### Source texts of formatted documents

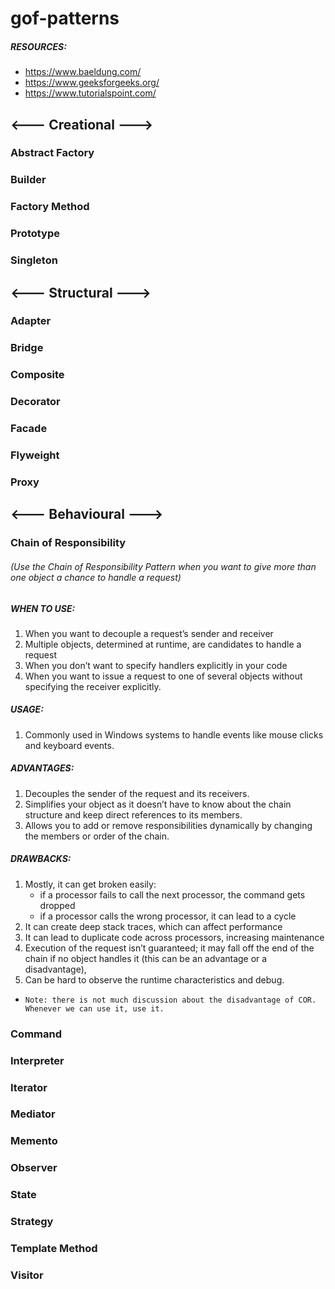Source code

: # gof-patterns
##### RESOURCES:
   * https://www.baeldung.com/
   * https://www.geeksforgeeks.org/
   * https://www.tutorialspoint.com/

## <--- Creational --->
### Abstract Factory
### Builder
### Factory Method
### Prototype
### Singleton

## <--- Structural --->
### Adapter
### Bridge
### Composite
### Decorator
### Facade
### Flyweight
### Proxy

## <--- Behavioural --->
### Chain of Responsibility
###### (Use the Chain of Responsibility Pattern when you want to give more than one object a chance to handle a request)
##### WHEN TO USE:
   1. When you want to decouple a request’s sender and receiver
   2. Multiple objects, determined at runtime, are candidates to handle a request
   3. When you don’t want to specify handlers explicitly in your code
   4. When you want to issue a request to one of several objects without specifying the receiver explicitly.
##### USAGE:
   1. Commonly used in Windows systems to handle events like mouse clicks and keyboard events.
##### ADVANTAGES:
   1. Decouples the sender of the request and its receivers.
   2. Simplifies your object as it doesn’t have to know about the chain structure and keep direct references to its members.
   3. Allows you to add or remove responsibilities dynamically by changing the members or order of the chain.
##### DRAWBACKS:
   1. Mostly, it can get broken easily:
        * if a processor fails to call the next processor, the command gets dropped
        * if a processor calls the wrong processor, it can lead to a cycle
   2. It can create deep stack traces, which can affect performance
   3. It can lead to duplicate code across processors, increasing maintenance
   4. Execution of the request isn’t guaranteed; it may fall off the end of the
   chain if no object handles it (this can be an advantage or a disadvantage),
   5. Can be hard to observe the runtime characteristics and debug.
   * `Note: there is not much discussion about the disadvantage of COR. Whenever we can use it, use it.`
   
   ### Command
   ### Interpreter
   ### Iterator
   ### Mediator
   ### Memento 
   ### Observer
   ### State
   ### Strategy
   ### Template Method
   ### Visitor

### Task details
An exact retyping of each record, with no pictures, is the answer required.

### Exercise output
Source code

: # gof-patterns
##### RESOURCES:
   * https://www.baeldung.com/
   * https://www.geeksforgeeks.org/
   * https://www.tutorialspoint.com/

## <--- Creational --->
### Abstract Factory
### Builder
### Factory Method
### Prototype
### Singleton

## <--- Structural --->
### Adapter
### Bridge
### Composite
### Decorator
### Facade
### Flyweight
### Proxy

## <--- Behavioural --->
### Chain of Responsibility
###### (Use the Chain of Responsibility Pattern when you want to give more than one object a chance to handle a request)
##### WHEN TO USE:
   1. When you want to decouple a request’s sender and receiver
   2. Multiple objects, determined at runtime, are candidates to handle a request
   3. When you don’t want to specify handlers explicitly in your code
   4. When you want to issue a request to one of several objects without specifying the receiver explicitly.
##### USAGE:
   1. Commonly used in Windows systems to handle events like mouse clicks and keyboard events.
##### ADVANTAGES:
   1. Decouples the sender of the request and its receivers.
   2. Simplifies your object as it doesn’t have to know about the chain structure and keep direct references to its members.
   3. Allows you to add or remove responsibilities dynamically by changing the members or order of the chain.
##### DRAWBACKS:
   1. Mostly, it can get broken easily:
        * if a processor fails to call the next processor, the command gets dropped
        * if a processor calls the wrong processor, it can lead to a cycle
   2. It can create deep stack traces, which can affect performance
   3. It can lead to duplicate code across processors, increasing maintenance
   4. Execution of the request isn’t guaranteed; it may fall off the end of the
   chain if no object handles it (this can be an advantage or a disadvantage),
   5. Can be hard to observe the runtime characteristics and debug.
   * `Note: there is not much discussion about the disadvantage of COR. Whenever we can use it, use it.`
   
   ### Command
   ### Interpreter
   ### Iterator
   ### Mediator
   ### Memento 
   ### Observer
   ### State
   ### Strategy
   ### Template Method
   ### Visitor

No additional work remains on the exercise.